──────── Given records

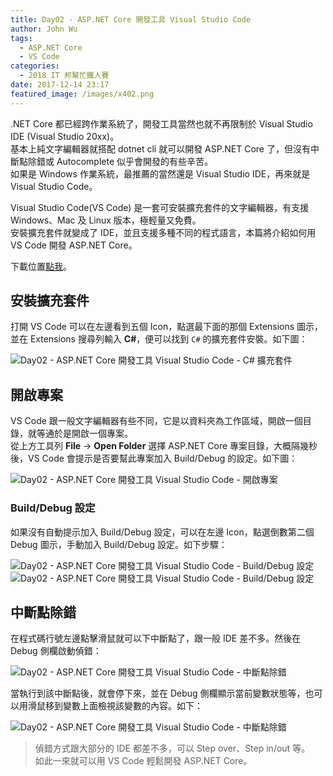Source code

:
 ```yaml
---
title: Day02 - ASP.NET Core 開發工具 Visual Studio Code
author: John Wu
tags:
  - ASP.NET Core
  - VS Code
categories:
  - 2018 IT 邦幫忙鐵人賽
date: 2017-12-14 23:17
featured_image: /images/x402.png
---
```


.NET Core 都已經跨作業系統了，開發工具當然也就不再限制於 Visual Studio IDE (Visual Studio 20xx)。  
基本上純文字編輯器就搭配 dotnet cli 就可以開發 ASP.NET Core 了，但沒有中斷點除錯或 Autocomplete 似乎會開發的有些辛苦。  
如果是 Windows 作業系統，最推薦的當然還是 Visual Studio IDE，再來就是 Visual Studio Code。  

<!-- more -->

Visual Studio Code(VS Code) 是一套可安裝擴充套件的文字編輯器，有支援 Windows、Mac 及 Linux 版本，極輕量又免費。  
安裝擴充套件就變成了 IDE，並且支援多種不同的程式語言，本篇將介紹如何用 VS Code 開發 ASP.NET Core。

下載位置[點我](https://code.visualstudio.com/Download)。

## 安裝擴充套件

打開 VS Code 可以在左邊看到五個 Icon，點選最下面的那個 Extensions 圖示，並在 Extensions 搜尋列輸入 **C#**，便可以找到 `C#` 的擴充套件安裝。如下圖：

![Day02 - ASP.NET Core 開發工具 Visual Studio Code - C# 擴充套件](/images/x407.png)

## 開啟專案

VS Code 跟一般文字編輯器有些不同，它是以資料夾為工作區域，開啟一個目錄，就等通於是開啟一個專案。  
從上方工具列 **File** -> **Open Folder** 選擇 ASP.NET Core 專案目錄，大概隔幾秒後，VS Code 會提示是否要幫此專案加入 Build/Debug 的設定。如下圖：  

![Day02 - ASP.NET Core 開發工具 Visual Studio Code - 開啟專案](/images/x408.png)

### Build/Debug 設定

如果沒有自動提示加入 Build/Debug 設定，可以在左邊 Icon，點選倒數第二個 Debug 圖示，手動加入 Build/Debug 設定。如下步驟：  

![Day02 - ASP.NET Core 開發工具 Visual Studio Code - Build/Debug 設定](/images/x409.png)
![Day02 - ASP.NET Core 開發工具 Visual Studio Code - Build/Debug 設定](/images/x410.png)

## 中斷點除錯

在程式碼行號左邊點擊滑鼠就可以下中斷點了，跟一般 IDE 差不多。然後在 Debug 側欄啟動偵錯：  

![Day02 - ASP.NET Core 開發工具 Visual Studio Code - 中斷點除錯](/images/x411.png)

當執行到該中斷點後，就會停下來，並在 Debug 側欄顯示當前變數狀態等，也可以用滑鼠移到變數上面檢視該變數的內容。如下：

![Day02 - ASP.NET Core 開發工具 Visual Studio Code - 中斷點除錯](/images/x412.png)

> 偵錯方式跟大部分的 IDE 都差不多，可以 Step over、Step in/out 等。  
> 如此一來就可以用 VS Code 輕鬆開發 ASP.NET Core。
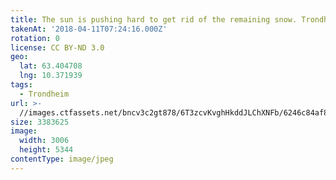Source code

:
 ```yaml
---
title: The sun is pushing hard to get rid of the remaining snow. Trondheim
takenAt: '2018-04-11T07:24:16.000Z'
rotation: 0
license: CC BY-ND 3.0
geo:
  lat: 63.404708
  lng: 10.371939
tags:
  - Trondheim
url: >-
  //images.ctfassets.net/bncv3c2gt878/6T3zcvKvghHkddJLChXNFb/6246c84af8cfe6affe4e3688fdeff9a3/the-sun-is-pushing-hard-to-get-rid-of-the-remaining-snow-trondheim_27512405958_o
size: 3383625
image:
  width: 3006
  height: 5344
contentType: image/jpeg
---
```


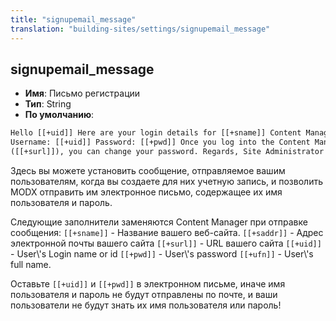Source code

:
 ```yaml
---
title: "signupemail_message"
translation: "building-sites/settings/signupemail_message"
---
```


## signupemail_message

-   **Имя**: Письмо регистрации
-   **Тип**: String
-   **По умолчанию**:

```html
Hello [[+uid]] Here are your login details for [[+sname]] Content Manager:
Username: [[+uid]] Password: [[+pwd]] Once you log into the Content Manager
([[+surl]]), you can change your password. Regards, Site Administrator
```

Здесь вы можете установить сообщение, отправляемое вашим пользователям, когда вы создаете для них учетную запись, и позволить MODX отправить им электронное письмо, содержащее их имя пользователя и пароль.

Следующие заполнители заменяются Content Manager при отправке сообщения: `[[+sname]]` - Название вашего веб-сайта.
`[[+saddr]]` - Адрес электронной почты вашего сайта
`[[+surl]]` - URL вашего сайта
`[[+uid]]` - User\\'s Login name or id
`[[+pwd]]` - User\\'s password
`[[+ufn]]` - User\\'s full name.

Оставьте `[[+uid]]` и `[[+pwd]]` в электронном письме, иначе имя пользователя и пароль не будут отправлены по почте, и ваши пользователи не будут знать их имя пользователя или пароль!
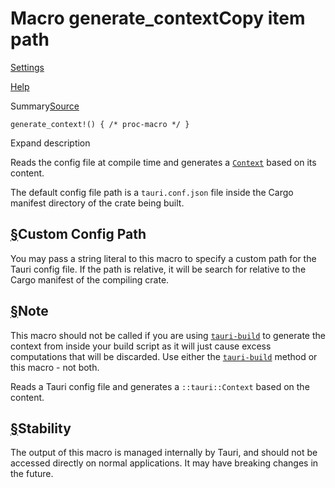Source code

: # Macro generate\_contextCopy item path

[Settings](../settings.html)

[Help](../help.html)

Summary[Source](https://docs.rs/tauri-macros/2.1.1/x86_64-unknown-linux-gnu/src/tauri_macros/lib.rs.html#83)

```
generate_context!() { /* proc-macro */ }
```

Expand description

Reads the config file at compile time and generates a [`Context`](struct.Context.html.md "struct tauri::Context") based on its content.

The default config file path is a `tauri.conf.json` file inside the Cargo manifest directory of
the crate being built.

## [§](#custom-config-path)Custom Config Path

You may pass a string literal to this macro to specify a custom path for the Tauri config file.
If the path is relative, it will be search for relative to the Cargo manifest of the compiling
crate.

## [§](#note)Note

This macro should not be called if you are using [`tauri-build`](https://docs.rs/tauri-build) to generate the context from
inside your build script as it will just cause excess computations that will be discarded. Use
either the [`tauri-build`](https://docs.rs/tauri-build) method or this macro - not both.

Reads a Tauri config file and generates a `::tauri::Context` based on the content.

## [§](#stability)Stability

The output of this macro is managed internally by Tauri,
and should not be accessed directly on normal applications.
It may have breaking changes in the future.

────────────────

#### Task objective
Copy only this part of the entries above: the line with "generate\_contextCopy item path", the line with "You may pass", and the lines between, all exactly as written.

#### Expected answer
: # Macro generate\_contextCopy item path

[Settings](../settings.html)

[Help](../help.html)

Summary[Source](https://docs.rs/tauri-macros/2.1.1/x86_64-unknown-linux-gnu/src/tauri_macros/lib.rs.html#83)

```
generate_context!() { /* proc-macro */ }
```

Expand description

Reads the config file at compile time and generates a [`Context`](struct.Context.html.md "struct tauri::Context") based on its content.

The default config file path is a `tauri.conf.json` file inside the Cargo manifest directory of
the crate being built.

## [§](#custom-config-path)Custom Config Path

You may pass a string literal to this macro to specify a custom path for the Tauri config file.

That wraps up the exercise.